• [Task details]: Each record that follows is to be duplicated exactly, though its pictures are not.

• [Records from a dataset]:
# # # # # # #
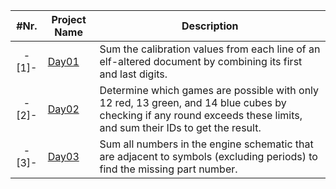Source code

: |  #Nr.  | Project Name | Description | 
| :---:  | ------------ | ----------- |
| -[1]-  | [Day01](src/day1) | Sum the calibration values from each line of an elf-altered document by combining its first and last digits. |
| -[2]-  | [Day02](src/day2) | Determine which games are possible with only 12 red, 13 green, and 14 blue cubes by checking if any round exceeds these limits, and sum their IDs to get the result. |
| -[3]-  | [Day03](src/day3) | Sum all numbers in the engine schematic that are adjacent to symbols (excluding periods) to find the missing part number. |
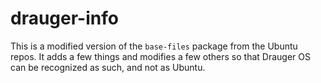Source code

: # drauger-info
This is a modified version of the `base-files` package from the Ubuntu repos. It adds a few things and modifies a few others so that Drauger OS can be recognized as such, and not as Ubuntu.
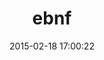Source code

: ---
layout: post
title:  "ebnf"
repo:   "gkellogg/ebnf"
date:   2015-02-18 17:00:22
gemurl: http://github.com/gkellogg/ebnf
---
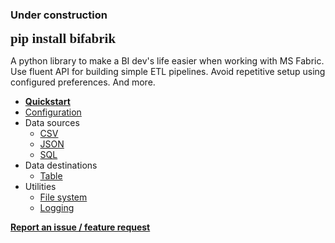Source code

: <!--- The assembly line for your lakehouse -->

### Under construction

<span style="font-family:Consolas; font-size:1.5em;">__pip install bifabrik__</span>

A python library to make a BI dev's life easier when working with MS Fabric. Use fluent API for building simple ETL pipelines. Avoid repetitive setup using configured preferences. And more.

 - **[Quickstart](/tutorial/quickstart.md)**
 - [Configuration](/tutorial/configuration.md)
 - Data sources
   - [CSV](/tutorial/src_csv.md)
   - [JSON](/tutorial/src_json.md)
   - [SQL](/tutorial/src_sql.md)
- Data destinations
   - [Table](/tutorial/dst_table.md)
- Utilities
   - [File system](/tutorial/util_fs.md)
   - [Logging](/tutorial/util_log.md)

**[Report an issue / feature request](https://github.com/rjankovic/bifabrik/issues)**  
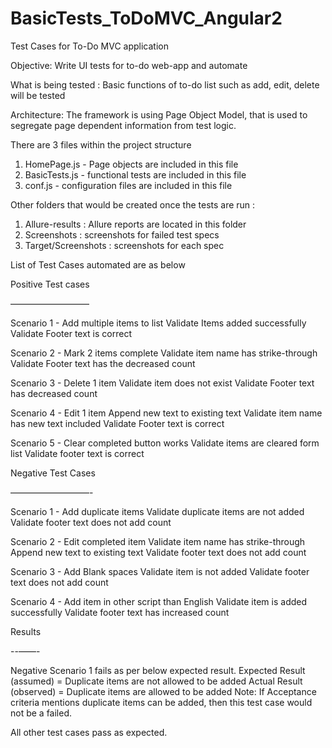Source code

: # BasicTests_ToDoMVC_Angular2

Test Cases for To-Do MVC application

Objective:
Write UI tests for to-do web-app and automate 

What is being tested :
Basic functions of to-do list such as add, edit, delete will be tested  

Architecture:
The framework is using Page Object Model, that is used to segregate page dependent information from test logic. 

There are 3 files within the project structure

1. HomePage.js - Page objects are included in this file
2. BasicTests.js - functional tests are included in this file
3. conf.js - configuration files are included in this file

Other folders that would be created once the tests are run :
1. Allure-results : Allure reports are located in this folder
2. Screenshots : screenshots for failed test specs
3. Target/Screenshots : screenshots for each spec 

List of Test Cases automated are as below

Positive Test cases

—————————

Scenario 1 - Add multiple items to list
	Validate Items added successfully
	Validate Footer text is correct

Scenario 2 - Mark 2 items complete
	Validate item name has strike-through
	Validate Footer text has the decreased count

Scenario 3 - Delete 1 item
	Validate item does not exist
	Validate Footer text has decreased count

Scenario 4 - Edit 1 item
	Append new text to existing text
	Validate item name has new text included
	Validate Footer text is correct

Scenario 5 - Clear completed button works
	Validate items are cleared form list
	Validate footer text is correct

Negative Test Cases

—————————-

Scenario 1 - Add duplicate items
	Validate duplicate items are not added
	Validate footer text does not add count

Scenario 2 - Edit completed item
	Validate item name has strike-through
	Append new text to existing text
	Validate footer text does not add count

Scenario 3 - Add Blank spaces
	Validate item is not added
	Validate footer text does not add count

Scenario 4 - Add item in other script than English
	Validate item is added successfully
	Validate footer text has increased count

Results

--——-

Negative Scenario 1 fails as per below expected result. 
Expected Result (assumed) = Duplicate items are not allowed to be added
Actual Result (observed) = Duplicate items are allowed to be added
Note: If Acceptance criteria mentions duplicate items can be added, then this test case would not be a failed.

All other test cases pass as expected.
# # # # # # #
• [Output]:
Source code

: |  #Nr.  | Project Name | Description | 
| :---:  | ------------ | ----------- |
| -[1]-  | [Day01](src/day1) | Sum the calibration values from each line of an elf-altered document by combining its first and last digits. |
| -[2]-  | [Day02](src/day2) | Determine which games are possible with only 12 red, 13 green, and 14 blue cubes by checking if any round exceeds these limits, and sum their IDs to get the result. |
| -[3]-  | [Day03](src/day3) | Sum all numbers in the engine schematic that are adjacent to symbols (excluding periods) to find the missing part number. |
Source code

: # drauger-info
This is a modified version of the `base-files` package from the Ubuntu repos. It adds a few things and modifies a few others so that Drauger OS can be recognized as such, and not as Ubuntu.
Source code

: ---
layout: post
title:  "ebnf"
repo:   "gkellogg/ebnf"
date:   2015-02-18 17:00:22
gemurl: http://github.com/gkellogg/ebnf
---
Source code

: <!--- The assembly line for your lakehouse -->

### Under construction

<span style="font-family:Consolas; font-size:1.5em;">__pip install bifabrik__</span>

A python library to make a BI dev's life easier when working with MS Fabric. Use fluent API for building simple ETL pipelines. Avoid repetitive setup using configured preferences. And more.

 - **[Quickstart](/tutorial/quickstart.md)**
 - [Configuration](/tutorial/configuration.md)
 - Data sources
   - [CSV](/tutorial/src_csv.md)
   - [JSON](/tutorial/src_json.md)
   - [SQL](/tutorial/src_sql.md)
- Data destinations
   - [Table](/tutorial/dst_table.md)
- Utilities
   - [File system](/tutorial/util_fs.md)
   - [Logging](/tutorial/util_log.md)

**[Report an issue / feature request](https://github.com/rjankovic/bifabrik/issues)**  
Source code

: # BasicTests_ToDoMVC_Angular2

Test Cases for To-Do MVC application

Objective:
Write UI tests for to-do web-app and automate 

What is being tested :
Basic functions of to-do list such as add, edit, delete will be tested  

Architecture:
The framework is using Page Object Model, that is used to segregate page dependent information from test logic. 

There are 3 files within the project structure

1. HomePage.js - Page objects are included in this file
2. BasicTests.js - functional tests are included in this file
3. conf.js - configuration files are included in this file

Other folders that would be created once the tests are run :
1. Allure-results : Allure reports are located in this folder
2. Screenshots : screenshots for failed test specs
3. Target/Screenshots : screenshots for each spec 

List of Test Cases automated are as below

Positive Test cases

—————————

Scenario 1 - Add multiple items to list
	Validate Items added successfully
	Validate Footer text is correct

Scenario 2 - Mark 2 items complete
	Validate item name has strike-through
	Validate Footer text has the decreased count

Scenario 3 - Delete 1 item
	Validate item does not exist
	Validate Footer text has decreased count

Scenario 4 - Edit 1 item
	Append new text to existing text
	Validate item name has new text included
	Validate Footer text is correct

Scenario 5 - Clear completed button works
	Validate items are cleared form list
	Validate footer text is correct

Negative Test Cases

—————————-

Scenario 1 - Add duplicate items
	Validate duplicate items are not added
	Validate footer text does not add count

Scenario 2 - Edit completed item
	Validate item name has strike-through
	Append new text to existing text
	Validate footer text does not add count

Scenario 3 - Add Blank spaces
	Validate item is not added
	Validate footer text does not add count

Scenario 4 - Add item in other script than English
	Validate item is added successfully
	Validate footer text has increased count

Results

--——-

Negative Scenario 1 fails as per below expected result. 
Expected Result (assumed) = Duplicate items are not allowed to be added
Actual Result (observed) = Duplicate items are allowed to be added
Note: If Acceptance criteria mentions duplicate items can be added, then this test case would not be a failed.

All other test cases pass as expected.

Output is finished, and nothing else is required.